And collecting N-best translation text junction linguistic data through an ASR system by using original voice information, expanding a linguistic data base corresponding to standard text information of voice, and carrying out data enhancement of the linguistic data base of the fine-tuning ASR error correction model. In one embodiment, the ASR system, in performing an audio-to-text translation, gives a top-N-best (N-best) text candidate for a piece of audio, and the final translation result is the best one of the top-N-best. For example, top-50, but the 50 text messages often contain more translation error corresponding information than top-one, which is a good data enhancement and expansion mode.
And constructing a training corpus for fine tuning the BERT from all the obtained corpus, wherein the fine tuning process can be as follows:
and (3) carrying out text character string alignment on the standard text and the translated text information by using an alignment algorithm based on the Levenshtein distance, obtaining correct, inserting, deleting and replacing marks after alignment, taking the standard text as a template, only keeping correct and replacing mark characters in the translated text, replacing the characters of other marks with corresponding position characters in the standard text, and constructing a training corpus of fine-tuning BERT.

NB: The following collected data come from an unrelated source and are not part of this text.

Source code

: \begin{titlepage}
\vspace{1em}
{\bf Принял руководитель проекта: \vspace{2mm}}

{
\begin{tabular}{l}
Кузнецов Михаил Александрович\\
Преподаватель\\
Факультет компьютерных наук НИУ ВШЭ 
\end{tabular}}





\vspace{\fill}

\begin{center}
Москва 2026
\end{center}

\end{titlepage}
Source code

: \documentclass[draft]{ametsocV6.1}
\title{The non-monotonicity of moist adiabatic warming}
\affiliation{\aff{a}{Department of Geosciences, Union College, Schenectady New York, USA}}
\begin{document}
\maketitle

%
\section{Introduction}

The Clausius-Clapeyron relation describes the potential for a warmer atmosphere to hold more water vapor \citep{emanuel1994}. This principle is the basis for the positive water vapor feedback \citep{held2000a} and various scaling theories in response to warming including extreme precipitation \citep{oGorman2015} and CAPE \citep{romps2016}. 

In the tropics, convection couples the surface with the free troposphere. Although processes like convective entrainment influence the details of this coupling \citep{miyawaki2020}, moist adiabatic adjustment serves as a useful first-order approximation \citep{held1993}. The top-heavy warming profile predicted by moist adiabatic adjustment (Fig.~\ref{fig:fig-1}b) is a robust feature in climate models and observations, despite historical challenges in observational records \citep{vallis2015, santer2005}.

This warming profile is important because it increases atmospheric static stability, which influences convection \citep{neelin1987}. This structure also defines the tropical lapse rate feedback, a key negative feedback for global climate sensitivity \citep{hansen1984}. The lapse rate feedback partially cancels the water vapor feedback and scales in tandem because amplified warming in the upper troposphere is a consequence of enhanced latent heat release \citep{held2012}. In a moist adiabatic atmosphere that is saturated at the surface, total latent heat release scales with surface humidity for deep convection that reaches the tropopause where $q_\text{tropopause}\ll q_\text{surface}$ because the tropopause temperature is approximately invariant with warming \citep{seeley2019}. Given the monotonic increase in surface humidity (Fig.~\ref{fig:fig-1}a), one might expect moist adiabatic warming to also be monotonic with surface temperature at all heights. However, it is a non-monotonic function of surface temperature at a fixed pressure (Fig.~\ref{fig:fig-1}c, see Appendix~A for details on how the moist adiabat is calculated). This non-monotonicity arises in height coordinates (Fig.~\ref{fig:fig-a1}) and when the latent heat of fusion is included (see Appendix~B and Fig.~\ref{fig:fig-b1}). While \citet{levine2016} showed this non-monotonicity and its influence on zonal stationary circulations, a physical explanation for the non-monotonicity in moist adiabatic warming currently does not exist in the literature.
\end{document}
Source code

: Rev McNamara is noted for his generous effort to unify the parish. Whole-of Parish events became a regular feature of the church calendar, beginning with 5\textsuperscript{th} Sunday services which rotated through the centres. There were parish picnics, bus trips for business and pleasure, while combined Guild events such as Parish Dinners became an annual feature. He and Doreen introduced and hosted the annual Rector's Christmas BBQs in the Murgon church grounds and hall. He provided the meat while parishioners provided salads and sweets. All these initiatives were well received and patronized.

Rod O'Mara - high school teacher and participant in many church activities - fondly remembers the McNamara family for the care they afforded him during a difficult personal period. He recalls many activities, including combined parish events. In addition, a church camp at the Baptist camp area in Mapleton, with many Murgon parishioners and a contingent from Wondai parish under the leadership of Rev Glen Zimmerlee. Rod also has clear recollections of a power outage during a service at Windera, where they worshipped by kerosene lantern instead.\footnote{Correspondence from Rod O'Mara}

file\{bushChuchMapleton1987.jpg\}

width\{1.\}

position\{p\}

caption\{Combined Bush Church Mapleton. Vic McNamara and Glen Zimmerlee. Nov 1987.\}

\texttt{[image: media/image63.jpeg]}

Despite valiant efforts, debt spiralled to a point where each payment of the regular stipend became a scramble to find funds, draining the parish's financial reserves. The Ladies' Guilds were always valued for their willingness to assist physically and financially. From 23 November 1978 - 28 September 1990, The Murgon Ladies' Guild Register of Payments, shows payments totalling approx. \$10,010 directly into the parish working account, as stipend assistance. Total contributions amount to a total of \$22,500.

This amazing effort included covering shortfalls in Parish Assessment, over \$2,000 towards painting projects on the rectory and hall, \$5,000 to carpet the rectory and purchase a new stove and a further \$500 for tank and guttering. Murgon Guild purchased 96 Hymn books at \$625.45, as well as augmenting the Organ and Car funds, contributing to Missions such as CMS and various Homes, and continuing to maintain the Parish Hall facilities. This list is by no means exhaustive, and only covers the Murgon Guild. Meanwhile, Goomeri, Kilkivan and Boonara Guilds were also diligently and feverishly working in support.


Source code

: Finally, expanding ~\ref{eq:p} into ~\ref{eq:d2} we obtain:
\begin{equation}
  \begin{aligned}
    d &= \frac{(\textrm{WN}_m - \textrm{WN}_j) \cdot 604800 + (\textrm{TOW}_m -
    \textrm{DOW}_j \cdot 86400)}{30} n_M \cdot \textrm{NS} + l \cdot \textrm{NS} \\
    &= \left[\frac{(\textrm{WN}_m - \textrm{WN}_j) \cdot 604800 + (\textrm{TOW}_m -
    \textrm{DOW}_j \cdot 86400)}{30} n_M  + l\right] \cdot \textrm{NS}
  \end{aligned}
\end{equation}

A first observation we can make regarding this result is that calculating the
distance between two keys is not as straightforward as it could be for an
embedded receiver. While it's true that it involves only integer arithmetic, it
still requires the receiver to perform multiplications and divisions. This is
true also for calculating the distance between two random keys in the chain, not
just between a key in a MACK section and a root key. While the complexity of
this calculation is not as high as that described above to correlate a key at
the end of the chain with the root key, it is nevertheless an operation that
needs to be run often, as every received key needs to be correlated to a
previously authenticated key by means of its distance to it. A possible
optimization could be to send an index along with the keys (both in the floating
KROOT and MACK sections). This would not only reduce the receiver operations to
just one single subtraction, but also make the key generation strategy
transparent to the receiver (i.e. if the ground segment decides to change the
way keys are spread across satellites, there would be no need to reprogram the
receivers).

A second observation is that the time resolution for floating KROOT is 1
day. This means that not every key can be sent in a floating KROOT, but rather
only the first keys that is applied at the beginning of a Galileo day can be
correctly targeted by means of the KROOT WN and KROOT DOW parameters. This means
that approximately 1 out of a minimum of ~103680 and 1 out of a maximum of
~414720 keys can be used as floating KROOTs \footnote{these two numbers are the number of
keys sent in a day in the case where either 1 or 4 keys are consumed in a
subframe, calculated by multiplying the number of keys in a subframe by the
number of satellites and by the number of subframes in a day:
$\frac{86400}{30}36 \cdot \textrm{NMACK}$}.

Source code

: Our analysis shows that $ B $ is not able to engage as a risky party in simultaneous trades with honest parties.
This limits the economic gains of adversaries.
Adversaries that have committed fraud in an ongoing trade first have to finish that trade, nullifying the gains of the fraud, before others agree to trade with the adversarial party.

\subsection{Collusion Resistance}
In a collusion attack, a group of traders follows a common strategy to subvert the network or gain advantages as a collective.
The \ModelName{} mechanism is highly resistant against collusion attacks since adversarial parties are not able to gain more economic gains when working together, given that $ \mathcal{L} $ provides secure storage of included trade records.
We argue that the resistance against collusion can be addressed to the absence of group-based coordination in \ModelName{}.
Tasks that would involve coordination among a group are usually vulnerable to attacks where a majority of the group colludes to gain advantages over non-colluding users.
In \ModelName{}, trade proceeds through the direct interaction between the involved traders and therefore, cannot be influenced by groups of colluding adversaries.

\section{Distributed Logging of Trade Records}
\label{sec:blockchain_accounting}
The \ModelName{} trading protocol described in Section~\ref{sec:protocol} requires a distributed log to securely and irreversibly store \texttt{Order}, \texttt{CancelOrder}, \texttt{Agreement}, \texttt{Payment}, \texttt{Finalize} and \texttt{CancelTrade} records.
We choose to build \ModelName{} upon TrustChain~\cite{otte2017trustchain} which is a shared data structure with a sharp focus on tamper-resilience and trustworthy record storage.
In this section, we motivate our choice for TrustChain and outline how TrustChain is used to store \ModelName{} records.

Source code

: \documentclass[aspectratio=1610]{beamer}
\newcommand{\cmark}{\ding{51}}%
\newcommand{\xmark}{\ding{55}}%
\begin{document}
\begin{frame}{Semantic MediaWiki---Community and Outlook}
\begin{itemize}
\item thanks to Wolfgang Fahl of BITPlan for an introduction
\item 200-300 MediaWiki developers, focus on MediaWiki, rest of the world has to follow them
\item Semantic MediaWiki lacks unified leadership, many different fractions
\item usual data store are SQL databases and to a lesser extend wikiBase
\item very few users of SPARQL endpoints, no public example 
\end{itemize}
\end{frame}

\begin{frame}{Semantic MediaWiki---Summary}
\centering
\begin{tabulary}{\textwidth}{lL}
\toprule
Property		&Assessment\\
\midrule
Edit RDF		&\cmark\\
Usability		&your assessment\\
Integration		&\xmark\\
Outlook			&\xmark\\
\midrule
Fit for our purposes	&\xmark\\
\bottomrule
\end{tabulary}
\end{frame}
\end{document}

Selecting a BERT model adopting a bidirectional coding Chinese_base version as a pre-training model, adding a layer of full-connection network after the 12 layers are finished to map the output of each token neuron of the BERT model into the dimension size of a BERT word vector, applying layer normalization normalization constraint, mapping the full-connection output of each token position to the vector of the BERT word list size by using an embellishment parameter matrix in the shared BERT pre-training model, carrying out probability normalization by using softmax, calculating the iteration loss of fine-tuning BERT at the effective character position by using a cross entropy loss function, and finally updating model parameters by using Adam as an optimizer and a learning rate attenuation mode.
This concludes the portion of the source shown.